Protein accumulation in plants

Cry51Aa2.834_16 accumulation was significantly different among transgenic events (F=11.17, d.f.=3,203, P<0.0001, least square means (LSMEANS) test, n=8), sampling time (F=3.75, d.f.=2,203, P=0.0253, LSMEANS test, n=8) and tissues (F=89.91, d.f.=2,203, P<0.001, LSMEANS test, n=8) but not among locations (Table 2). Further, there was a significant interaction between sampling time and transgenic events (F=2.3, d.f.=6,203, P=0.0361, LSMEANS test, n=8), but not between sampling time and tissue, transgenic event and tissue, and between sampling time, tissue and transgenic events. Accumulation of Cry51Aa2.834_16 was highest in squares followed by bolls and leaves. Protein accumulation did not change over time except for event GH_A710504, which exhibited reduced Cry51Aa2.834_16 accumulation in square tissue at 90 days after planting (DAP). Protein accumulation in leaves was the lowest among tissue types in all transgenic events.

Table 2: Cry51Aa2.834_16 accumulation (μg mg−1 dry weight) in various tissues of transgenic cotton plants.

Field insect bioassays

All four Cry51Aa2.834_16 events were efficacious in reducing numbers of L. lineolaris (Fig. 1a) and L. hesperus (Fig. 1b) when compared with the negative control (P<0.05, LSMEANS test, n=8). Seven- to 19-fold fewer L. lineolaris were recorded on transgenic events compared with the negative control. In addition, 10-fold fewer nymphs and 63-fold fewer adults were recorded from these events compared with the negative control. For L. hesperus, total number of insects was reduced by 3–30-fold on transgenic events. On average, 0.25–4.25 adults were recovered from these transgenic events, whereas 11.63 adults were recovered from the negative control.

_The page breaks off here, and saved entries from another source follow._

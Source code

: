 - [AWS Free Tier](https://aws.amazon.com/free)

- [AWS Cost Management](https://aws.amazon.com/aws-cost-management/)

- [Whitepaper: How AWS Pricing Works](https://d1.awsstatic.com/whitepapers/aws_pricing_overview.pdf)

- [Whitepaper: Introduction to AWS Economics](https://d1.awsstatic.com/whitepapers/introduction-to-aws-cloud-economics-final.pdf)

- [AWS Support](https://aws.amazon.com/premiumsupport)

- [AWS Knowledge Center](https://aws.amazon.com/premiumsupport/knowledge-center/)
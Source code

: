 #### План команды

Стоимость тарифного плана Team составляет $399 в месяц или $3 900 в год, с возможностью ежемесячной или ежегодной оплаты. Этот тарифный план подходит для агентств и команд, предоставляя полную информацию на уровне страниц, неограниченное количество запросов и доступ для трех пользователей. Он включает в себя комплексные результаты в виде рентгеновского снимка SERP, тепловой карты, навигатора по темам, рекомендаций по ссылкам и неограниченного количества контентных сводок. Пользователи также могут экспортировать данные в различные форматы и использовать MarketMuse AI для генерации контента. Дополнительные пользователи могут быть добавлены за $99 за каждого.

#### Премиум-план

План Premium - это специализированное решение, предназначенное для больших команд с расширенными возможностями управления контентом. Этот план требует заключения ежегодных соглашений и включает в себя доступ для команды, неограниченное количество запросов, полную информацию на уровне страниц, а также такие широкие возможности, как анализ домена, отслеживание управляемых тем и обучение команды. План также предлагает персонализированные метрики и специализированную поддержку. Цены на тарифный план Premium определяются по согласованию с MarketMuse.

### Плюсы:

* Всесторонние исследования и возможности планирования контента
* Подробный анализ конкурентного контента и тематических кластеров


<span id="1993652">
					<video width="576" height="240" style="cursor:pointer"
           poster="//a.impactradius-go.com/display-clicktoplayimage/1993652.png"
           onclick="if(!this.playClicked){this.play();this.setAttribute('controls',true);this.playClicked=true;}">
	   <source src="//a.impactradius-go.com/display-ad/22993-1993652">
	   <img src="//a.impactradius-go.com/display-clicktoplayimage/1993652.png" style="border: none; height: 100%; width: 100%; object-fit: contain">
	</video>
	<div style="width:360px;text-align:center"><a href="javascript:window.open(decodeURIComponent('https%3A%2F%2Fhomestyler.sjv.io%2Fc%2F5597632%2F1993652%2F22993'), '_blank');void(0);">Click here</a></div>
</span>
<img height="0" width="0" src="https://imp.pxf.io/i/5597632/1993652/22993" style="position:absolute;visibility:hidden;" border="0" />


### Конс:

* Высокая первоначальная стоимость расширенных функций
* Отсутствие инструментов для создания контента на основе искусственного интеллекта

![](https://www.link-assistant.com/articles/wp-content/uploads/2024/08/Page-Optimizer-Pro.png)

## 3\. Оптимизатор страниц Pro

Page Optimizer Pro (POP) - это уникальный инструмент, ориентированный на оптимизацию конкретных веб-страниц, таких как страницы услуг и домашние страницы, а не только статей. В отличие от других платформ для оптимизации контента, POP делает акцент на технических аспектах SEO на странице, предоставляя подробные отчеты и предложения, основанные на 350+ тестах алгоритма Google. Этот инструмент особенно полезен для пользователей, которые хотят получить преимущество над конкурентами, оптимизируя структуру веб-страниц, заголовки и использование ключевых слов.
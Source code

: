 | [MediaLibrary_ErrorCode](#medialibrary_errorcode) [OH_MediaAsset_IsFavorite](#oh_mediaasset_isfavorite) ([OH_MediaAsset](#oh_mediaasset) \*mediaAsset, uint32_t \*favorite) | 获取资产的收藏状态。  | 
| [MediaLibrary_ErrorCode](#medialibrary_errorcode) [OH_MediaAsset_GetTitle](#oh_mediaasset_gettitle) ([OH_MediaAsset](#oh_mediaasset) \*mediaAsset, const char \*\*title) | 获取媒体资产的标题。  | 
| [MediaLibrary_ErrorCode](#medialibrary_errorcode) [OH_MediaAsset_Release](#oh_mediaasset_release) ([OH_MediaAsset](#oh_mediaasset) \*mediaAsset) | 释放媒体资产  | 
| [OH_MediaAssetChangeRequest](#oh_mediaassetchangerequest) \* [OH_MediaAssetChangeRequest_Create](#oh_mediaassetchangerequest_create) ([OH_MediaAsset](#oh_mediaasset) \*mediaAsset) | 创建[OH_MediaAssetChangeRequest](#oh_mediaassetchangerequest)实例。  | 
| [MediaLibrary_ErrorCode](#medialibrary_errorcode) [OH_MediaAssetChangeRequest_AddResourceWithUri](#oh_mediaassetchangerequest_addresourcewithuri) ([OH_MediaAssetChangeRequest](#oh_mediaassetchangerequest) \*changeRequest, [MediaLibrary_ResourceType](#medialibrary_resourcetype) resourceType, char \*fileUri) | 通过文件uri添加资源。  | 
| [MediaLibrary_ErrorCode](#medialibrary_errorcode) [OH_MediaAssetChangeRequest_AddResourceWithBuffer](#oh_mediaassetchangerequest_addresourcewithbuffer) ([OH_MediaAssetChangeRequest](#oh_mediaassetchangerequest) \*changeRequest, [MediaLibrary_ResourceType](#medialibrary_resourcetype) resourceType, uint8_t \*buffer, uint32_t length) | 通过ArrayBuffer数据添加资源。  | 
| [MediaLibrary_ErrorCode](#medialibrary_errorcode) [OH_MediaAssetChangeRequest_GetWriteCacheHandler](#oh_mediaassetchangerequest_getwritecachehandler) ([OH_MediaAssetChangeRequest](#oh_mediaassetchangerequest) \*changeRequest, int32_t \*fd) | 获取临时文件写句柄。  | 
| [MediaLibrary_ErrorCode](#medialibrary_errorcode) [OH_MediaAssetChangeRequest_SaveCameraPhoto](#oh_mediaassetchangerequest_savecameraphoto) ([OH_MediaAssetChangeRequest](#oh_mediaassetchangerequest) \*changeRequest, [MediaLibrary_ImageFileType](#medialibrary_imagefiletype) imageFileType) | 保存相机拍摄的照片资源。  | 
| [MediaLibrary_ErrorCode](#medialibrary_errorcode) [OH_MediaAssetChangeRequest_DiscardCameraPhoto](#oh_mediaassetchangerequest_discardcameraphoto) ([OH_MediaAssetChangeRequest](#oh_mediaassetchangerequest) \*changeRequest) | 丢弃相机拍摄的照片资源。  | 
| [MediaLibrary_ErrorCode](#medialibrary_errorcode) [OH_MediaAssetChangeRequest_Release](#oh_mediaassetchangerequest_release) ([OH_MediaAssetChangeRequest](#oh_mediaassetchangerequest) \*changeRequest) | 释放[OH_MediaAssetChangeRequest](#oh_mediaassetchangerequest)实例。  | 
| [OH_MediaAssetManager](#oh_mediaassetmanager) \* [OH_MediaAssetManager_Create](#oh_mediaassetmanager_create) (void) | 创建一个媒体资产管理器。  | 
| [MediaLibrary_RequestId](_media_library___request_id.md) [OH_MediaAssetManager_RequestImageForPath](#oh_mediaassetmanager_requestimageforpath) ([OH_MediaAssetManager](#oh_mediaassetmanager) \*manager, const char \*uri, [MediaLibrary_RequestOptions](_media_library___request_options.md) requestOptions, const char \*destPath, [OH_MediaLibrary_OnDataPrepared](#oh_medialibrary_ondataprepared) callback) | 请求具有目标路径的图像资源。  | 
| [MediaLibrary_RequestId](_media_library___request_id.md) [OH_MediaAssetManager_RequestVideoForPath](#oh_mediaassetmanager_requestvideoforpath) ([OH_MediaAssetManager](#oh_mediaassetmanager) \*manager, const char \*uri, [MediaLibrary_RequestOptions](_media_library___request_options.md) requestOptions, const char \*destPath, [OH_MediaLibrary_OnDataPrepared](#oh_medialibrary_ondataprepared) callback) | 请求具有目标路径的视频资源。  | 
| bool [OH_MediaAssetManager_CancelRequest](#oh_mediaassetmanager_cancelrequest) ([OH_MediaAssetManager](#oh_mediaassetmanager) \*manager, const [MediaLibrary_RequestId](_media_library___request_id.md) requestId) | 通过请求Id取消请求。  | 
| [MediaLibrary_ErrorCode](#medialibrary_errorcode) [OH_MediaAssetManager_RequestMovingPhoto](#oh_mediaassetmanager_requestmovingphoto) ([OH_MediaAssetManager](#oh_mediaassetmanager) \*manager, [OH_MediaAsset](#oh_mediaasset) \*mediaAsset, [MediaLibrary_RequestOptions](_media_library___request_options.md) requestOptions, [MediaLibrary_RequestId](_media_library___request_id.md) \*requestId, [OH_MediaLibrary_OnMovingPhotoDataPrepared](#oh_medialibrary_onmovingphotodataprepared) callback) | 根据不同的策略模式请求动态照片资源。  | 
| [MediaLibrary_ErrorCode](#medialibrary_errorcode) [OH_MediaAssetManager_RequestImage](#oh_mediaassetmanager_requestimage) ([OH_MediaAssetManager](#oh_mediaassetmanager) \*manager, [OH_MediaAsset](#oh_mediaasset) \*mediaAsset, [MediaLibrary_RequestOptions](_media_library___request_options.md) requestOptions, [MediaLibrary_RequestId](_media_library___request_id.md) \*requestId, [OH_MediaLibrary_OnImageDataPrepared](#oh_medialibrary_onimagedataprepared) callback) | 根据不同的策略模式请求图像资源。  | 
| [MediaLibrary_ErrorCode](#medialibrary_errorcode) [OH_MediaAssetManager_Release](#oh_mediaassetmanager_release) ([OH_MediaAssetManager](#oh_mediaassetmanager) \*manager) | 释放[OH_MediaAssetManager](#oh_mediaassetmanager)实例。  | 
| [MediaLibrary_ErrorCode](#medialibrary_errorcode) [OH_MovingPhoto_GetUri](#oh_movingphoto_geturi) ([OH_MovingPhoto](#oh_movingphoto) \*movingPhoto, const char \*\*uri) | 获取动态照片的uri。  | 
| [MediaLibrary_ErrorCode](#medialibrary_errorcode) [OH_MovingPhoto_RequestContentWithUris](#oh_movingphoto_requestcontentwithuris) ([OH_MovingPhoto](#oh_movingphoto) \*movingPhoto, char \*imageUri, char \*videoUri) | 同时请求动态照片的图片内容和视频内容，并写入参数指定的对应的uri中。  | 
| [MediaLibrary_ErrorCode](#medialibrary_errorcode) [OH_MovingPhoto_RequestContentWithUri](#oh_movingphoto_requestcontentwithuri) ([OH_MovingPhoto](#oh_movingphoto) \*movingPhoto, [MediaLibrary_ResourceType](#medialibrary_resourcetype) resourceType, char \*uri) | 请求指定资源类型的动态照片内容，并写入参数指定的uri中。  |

Figure 1: Efficacy of transgenic cotton plants on Lygus spp.
Figure 1

Total number of Lygus and their developmental stages on transgenic cotton plants expressing Cry51Aa2.834_16 on L. lineolaris (a) and L. hesperus (b) in the field whole-plant caging experiments. The error bars represent s.e.m. for total numbers of Lygus. * indicates a significant difference between the transgenic event and the negative control at P=0.05 (LSMEANS test, n=8).


Crystal proteins from Bt belonging to the insecticidal three-domain Cry toxin family have long been the subject of both protein improvement efforts and structure–function studies16,17,18,19. Another major class of Cry proteins belonging to the β pore-forming bacterial toxin family has received far less attention. Previously, we described the isolation of one such crystal protein, designated Cry51Aa2, with activity towards the hemipteran pests L. hesperus and L. lineolaris8. Here we report the modifications made to this protein to increase its specific activity towards Lygus spp. and to enable the development of transgenic cotton event MON88702 for Lygus control.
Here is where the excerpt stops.